Material to process:

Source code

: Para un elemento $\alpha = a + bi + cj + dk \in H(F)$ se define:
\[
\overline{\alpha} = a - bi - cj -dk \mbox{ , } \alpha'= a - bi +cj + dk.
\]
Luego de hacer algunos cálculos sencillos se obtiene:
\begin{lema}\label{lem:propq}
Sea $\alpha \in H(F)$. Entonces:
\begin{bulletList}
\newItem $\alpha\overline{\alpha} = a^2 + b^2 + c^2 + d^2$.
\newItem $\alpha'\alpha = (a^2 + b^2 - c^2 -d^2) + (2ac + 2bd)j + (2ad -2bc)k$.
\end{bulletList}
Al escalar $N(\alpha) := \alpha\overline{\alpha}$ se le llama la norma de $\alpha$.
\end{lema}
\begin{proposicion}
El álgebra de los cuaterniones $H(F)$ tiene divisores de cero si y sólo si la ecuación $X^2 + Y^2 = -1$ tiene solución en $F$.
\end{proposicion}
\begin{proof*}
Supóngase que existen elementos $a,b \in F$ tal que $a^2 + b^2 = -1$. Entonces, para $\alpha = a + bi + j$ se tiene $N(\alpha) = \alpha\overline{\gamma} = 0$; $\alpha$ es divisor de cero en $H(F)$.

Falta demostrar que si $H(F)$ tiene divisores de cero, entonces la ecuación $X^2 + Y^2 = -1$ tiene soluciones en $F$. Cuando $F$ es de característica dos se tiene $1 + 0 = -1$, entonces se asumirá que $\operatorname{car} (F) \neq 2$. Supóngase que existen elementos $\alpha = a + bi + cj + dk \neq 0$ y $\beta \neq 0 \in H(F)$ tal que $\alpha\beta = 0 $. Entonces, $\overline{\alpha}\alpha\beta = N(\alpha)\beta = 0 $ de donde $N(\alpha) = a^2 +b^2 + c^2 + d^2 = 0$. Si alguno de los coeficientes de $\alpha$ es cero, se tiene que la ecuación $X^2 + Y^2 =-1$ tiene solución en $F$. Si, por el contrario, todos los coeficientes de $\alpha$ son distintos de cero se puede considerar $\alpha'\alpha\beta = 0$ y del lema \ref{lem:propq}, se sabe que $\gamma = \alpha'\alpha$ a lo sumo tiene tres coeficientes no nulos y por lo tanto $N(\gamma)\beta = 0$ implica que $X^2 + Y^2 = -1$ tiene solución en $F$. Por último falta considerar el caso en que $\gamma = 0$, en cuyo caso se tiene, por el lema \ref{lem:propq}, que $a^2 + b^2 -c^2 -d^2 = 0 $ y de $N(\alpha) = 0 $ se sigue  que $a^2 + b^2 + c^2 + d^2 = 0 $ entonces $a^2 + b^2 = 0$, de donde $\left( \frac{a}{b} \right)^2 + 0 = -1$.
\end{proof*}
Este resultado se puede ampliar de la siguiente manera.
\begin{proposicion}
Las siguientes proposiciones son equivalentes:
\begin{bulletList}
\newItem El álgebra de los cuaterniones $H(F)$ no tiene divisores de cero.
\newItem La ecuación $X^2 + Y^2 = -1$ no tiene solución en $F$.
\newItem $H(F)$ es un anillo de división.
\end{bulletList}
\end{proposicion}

Task description:
Search the material above for the word "cuaterniones", and return each line that holds it.

Exercise output:
El álgebra de los cuaterniones $H(F)$ tiene divisores de cero si y sólo si la ecuación $X^2 + Y^2 = -1$ tiene solución en $F$.
\newItem El álgebra de los cuaterniones $H(F)$ no tiene divisores de cero.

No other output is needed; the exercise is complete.